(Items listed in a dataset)
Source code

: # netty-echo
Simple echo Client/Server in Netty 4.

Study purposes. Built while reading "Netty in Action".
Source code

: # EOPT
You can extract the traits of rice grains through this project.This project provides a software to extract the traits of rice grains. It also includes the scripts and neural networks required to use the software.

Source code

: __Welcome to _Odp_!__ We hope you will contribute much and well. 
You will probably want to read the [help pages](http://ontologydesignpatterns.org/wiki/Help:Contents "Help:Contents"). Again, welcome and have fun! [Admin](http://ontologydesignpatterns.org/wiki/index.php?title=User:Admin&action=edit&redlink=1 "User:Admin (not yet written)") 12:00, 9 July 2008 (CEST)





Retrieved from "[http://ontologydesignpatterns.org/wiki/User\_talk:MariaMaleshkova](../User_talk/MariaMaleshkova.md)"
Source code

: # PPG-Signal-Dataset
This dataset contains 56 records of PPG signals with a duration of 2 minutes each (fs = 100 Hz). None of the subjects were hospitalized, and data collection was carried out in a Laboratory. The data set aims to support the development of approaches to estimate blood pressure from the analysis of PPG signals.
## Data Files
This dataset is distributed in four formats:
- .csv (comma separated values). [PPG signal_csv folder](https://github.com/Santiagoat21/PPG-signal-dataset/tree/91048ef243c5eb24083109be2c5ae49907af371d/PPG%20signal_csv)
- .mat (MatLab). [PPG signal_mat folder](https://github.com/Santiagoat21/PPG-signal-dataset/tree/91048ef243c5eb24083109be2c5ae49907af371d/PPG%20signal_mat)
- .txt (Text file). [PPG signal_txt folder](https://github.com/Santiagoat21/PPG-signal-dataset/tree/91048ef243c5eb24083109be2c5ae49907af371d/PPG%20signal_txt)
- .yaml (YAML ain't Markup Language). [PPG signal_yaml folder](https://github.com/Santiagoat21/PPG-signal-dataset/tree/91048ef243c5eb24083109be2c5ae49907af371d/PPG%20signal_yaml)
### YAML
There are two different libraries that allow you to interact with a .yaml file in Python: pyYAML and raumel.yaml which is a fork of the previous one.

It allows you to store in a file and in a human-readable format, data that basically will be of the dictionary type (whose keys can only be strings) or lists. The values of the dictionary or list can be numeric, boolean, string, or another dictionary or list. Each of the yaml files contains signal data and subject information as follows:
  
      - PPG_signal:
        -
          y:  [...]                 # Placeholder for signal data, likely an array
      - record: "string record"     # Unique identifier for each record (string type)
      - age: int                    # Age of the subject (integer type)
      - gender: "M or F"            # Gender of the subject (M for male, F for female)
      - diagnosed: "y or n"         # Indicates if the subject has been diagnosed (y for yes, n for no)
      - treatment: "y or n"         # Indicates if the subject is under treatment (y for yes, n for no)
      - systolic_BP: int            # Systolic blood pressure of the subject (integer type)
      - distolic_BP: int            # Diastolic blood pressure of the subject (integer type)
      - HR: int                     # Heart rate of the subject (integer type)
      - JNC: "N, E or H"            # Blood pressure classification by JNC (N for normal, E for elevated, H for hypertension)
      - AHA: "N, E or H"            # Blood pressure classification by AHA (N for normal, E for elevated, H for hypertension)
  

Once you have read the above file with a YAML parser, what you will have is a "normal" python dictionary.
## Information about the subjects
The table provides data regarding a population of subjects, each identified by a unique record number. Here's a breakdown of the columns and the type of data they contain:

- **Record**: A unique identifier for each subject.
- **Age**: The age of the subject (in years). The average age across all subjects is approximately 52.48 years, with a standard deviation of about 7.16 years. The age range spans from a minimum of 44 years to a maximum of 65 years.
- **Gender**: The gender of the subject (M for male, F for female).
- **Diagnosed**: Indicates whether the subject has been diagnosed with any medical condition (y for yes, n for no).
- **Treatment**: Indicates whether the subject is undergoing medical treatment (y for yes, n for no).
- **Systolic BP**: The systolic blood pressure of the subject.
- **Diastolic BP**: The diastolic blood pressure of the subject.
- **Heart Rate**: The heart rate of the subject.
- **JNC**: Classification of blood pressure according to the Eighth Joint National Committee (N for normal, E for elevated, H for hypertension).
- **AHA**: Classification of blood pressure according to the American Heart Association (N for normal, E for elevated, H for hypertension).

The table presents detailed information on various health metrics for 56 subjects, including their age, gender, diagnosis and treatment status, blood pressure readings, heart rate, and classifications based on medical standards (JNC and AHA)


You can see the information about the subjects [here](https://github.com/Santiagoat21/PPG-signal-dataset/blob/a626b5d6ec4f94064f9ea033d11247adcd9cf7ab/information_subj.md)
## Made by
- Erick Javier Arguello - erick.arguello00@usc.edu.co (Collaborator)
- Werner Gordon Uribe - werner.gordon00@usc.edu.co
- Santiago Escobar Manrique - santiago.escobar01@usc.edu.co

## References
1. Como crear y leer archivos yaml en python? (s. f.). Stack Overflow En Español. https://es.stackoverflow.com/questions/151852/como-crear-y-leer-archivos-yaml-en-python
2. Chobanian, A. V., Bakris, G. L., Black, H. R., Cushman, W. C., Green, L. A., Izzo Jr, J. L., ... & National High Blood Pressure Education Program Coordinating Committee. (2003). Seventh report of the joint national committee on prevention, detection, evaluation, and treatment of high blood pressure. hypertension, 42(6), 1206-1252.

Problem details:
How many lines in the entries include the string "whether"? Answer with the number alone.

Answer:
2